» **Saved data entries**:
####
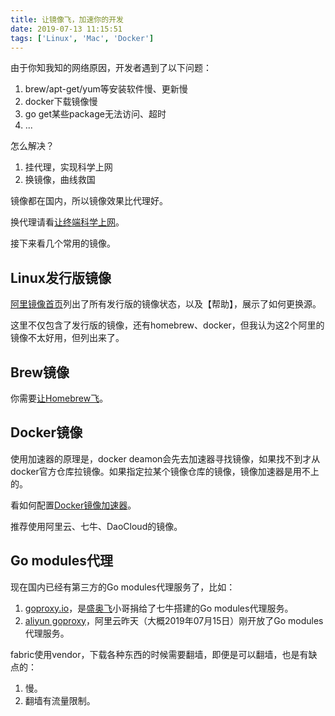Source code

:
 ```yaml
---
title: 让镜像飞，加速你的开发
date: 2019-07-13 11:15:51
tags: ['Linux', 'Mac', 'Docker']
---
```


由于你知我知的网络原因，开发者遇到了以下问题：

1. brew/apt-get/yum等安装软件慢、更新慢
1. docker下载镜像慢
1. go get某些package无法访问、超时
1. ...

怎么解决？

1. 挂代理，实现科学上网
2. 换镜像，曲线救国

镜像都在国内，所以镜像效果比代理好。

换代理请看[让终端科学上网](http://lessisbetter.site/2018/09/06/Science-and-the-Internet/)。

接下来看几个常用的镜像。

## Linux发行版镜像

[阿里镜像首页](https://opsx.alibaba.com/mirror)列出了所有发行版的镜像状态，以及【帮助】，展示了如何更换源。

这里不仅包含了发行版的镜像，还有homebrew、docker，但我认为这2个阿里的镜像不太好用，但列出来了。

## Brew镜像

你需要[让Homebrew飞](http://lessisbetter.site/2019/07/13/better-brew/)。

## Docker镜像

使用加速器的原理是，docker deamon会先去加速器寻找镜像，如果找不到才从docker官方仓库拉镜像。如果指定拉某个镜像仓库的镜像，镜像加速器是用不上的。

看如何配置[Docker镜像加速器](https://yeasy.gitbooks.io/docker_practice/install/mirror.html)。

推荐使用阿里云、七牛、DaoCloud的镜像。

## Go modules代理

现在国内已经有第三方的Go modules代理服务了，比如：

1. [goproxy.io](https://goproxy.io/zh/)，是[盛奥飞](https://github.com/aofei)小哥捐给了七牛搭建的Go modules代理服务。
1. [aliyun goproxy](http://mirrors.aliyun.com/goproxy/)，阿里云昨天（大概2019年07月15日）刚开放了Go modules代理服务。

fabric使用vendor，下载各种东西的时候需要翻墙，即便是可以翻墙，也是有缺点的：

1. 慢。
2. 翻墙有流量限制。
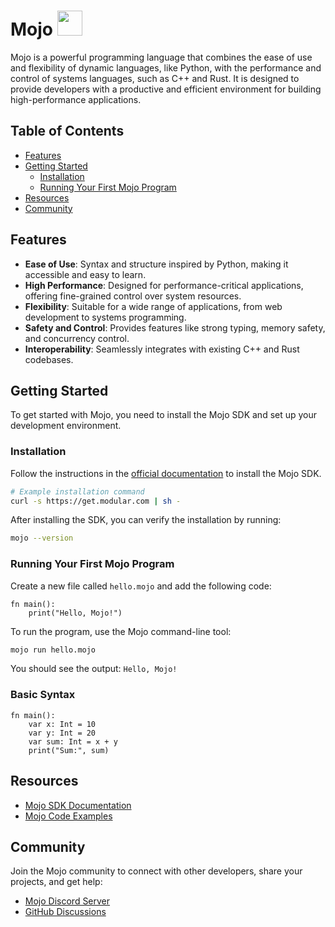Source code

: # Mojo <img src="https://user-images.githubusercontent.com/74038190/216122041-518ac897-8d92-4c6b-9b3f-ca01dcaf38ee.png" width=40>

Mojo is a powerful programming language that combines the ease of use and flexibility of dynamic languages, like Python, with the performance and control of systems languages, such as C++ and Rust. It is designed to provide developers with a productive and efficient environment for building high-performance applications.

## Table of Contents
- [Features](#features)
- [Getting Started](#getting-started)
  - [Installation](#installation)
  - [Running Your First Mojo Program](#running-your-first-mojo-program)
- [Resources](#resources)
- [Community](#community)

## Features

- **Ease of Use**: Syntax and structure inspired by Python, making it accessible and easy to learn.
- **High Performance**: Designed for performance-critical applications, offering fine-grained control over system resources.
- **Flexibility**: Suitable for a wide range of applications, from web development to systems programming.
- **Safety and Control**: Provides features like strong typing, memory safety, and concurrency control.
- **Interoperability**: Seamlessly integrates with existing C++ and Rust codebases.

## Getting Started

To get started with Mojo, you need to install the Mojo SDK and set up your development environment.

### Installation

Follow the instructions in the [official documentation](https://docs.modular.com/mojo/manual/get-started/index.html) to install the Mojo SDK.

```sh
# Example installation command
curl -s https://get.modular.com | sh -
```

After installing the SDK, you can verify the installation by running:

```sh
mojo --version
```

### Running Your First Mojo Program

Create a new file called `hello.mojo` and add the following code:

```mojo
fn main():
    print("Hello, Mojo!")
```

To run the program, use the Mojo command-line tool:

```sh
mojo run hello.mojo
```

You should see the output: `Hello, Mojo!`

### Basic Syntax

```mojo
fn main():
    var x: Int = 10
    var y: Int = 20
    var sum: Int = x + y
    print("Sum:", sum)
```

## Resources
- [Mojo SDK Documentation](https://docs.modular.com/mojo/manual/get-started/index.html)
- [Mojo Code Examples](https://docs.modular.com/mojo/manual/basics)

## Community

Join the Mojo community to connect with other developers, share your projects, and get help:

- [Mojo Discord Server](https://discord.gg/modular)
- [GitHub Discussions](https://github.com/modularml/mojo/discussions)

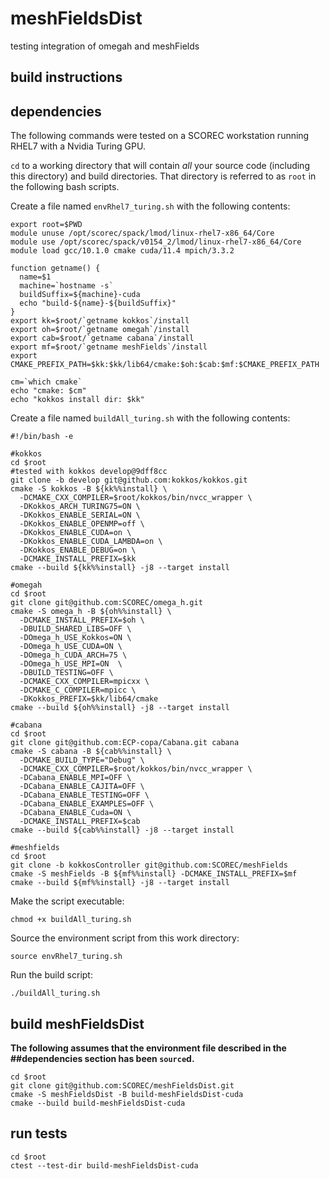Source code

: # meshFieldsDist
testing integration of omegah and meshFields

## build instructions

## dependencies

The following commands were tested on a SCOREC workstation running RHEL7 with a
Nvidia Turing GPU.

`cd` to a working directory that will contain *all* your source code (including
this directory) and build directories.  That directory is referred to as `root`
in the following bash scripts.

Create a file named `envRhel7_turing.sh` with the following contents:

```
export root=$PWD 
module unuse /opt/scorec/spack/lmod/linux-rhel7-x86_64/Core 
module use /opt/scorec/spack/v0154_2/lmod/linux-rhel7-x86_64/Core 
module load gcc/10.1.0 cmake cuda/11.4 mpich/3.3.2

function getname() {
  name=$1
  machine=`hostname -s`
  buildSuffix=${machine}-cuda
  echo "build-${name}-${buildSuffix}"
}
export kk=$root/`getname kokkos`/install
export oh=$root/`getname omegah`/install
export cab=$root/`getname cabana`/install
export mf=$root/`getname meshFields`/install
export CMAKE_PREFIX_PATH=$kk:$kk/lib64/cmake:$oh:$cab:$mf:$CMAKE_PREFIX_PATH

cm=`which cmake`
echo "cmake: $cm"
echo "kokkos install dir: $kk"
```

Create a file named `buildAll_turing.sh` with the following contents:

```
#!/bin/bash -e

#kokkos
cd $root
#tested with kokkos develop@9dff8cc
git clone -b develop git@github.com:kokkos/kokkos.git
cmake -S kokkos -B ${kk%%install} \
  -DCMAKE_CXX_COMPILER=$root/kokkos/bin/nvcc_wrapper \
  -DKokkos_ARCH_TURING75=ON \
  -DKokkos_ENABLE_SERIAL=ON \
  -DKokkos_ENABLE_OPENMP=off \
  -DKokkos_ENABLE_CUDA=on \
  -DKokkos_ENABLE_CUDA_LAMBDA=on \
  -DKokkos_ENABLE_DEBUG=on \
  -DCMAKE_INSTALL_PREFIX=$kk
cmake --build ${kk%%install} -j8 --target install

#omegah
cd $root
git clone git@github.com:SCOREC/omega_h.git
cmake -S omega_h -B ${oh%%install} \
  -DCMAKE_INSTALL_PREFIX=$oh \
  -DBUILD_SHARED_LIBS=OFF \
  -DOmega_h_USE_Kokkos=ON \
  -DOmega_h_USE_CUDA=ON \
  -DOmega_h_CUDA_ARCH=75 \
  -DOmega_h_USE_MPI=ON  \
  -DBUILD_TESTING=OFF \
  -DCMAKE_CXX_COMPILER=mpicxx \
  -DCMAKE_C_COMPILER=mpicc \
  -DKokkos_PREFIX=$kk/lib64/cmake
cmake --build ${oh%%install} -j8 --target install

#cabana
cd $root
git clone git@github.com:ECP-copa/Cabana.git cabana
cmake -S cabana -B ${cab%%install} \
  -DCMAKE_BUILD_TYPE="Debug" \
  -DCMAKE_CXX_COMPILER=$root/kokkos/bin/nvcc_wrapper \
  -DCabana_ENABLE_MPI=OFF \
  -DCabana_ENABLE_CAJITA=OFF \
  -DCabana_ENABLE_TESTING=OFF \
  -DCabana_ENABLE_EXAMPLES=OFF \
  -DCabana_ENABLE_Cuda=ON \
  -DCMAKE_INSTALL_PREFIX=$cab
cmake --build ${cab%%install} -j8 --target install

#meshfields
cd $root
git clone -b kokkosController git@github.com:SCOREC/meshFields
cmake -S meshFields -B ${mf%%install} -DCMAKE_INSTALL_PREFIX=$mf
cmake --build ${mf%%install} -j8 --target install
```

Make the script executable:

```
chmod +x buildAll_turing.sh
```


Source the environment script from this work directory:

```
source envRhel7_turing.sh
```

Run the build script:

```
./buildAll_turing.sh
```

## build meshFieldsDist

**The following assumes that the environment file described in the ##dependencies section has been `source`d.**

```
cd $root
git clone git@github.com:SCOREC/meshFieldsDist.git
cmake -S meshFieldsDist -B build-meshFieldsDist-cuda
cmake --build build-meshFieldsDist-cuda
```

## run tests

```
cd $root
ctest --test-dir build-meshFieldsDist-cuda
```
####
» **WHAT IS BEING ASKED**:
Your task is to repeat exactly the lines from the beginning of the data to the line that contains "## Go modules代理", both ends included, leaving out pictures.

» **THE ANSWER**:
Source code

:
 ```yaml
---
title: 让镜像飞，加速你的开发
date: 2019-07-13 11:15:51
tags: ['Linux', 'Mac', 'Docker']
---
```


由于你知我知的网络原因，开发者遇到了以下问题：

1. brew/apt-get/yum等安装软件慢、更新慢
1. docker下载镜像慢
1. go get某些package无法访问、超时
1. ...

怎么解决？

1. 挂代理，实现科学上网
2. 换镜像，曲线救国

镜像都在国内，所以镜像效果比代理好。

换代理请看[让终端科学上网](http://lessisbetter.site/2018/09/06/Science-and-the-Internet/)。

接下来看几个常用的镜像。

## Linux发行版镜像

[阿里镜像首页](https://opsx.alibaba.com/mirror)列出了所有发行版的镜像状态，以及【帮助】，展示了如何更换源。

这里不仅包含了发行版的镜像，还有homebrew、docker，但我认为这2个阿里的镜像不太好用，但列出来了。

## Brew镜像

你需要[让Homebrew飞](http://lessisbetter.site/2019/07/13/better-brew/)。

## Docker镜像

使用加速器的原理是，docker deamon会先去加速器寻找镜像，如果找不到才从docker官方仓库拉镜像。如果指定拉某个镜像仓库的镜像，镜像加速器是用不上的。

看如何配置[Docker镜像加速器](https://yeasy.gitbooks.io/docker_practice/install/mirror.html)。

推荐使用阿里云、七牛、DaoCloud的镜像。

## Go modules代理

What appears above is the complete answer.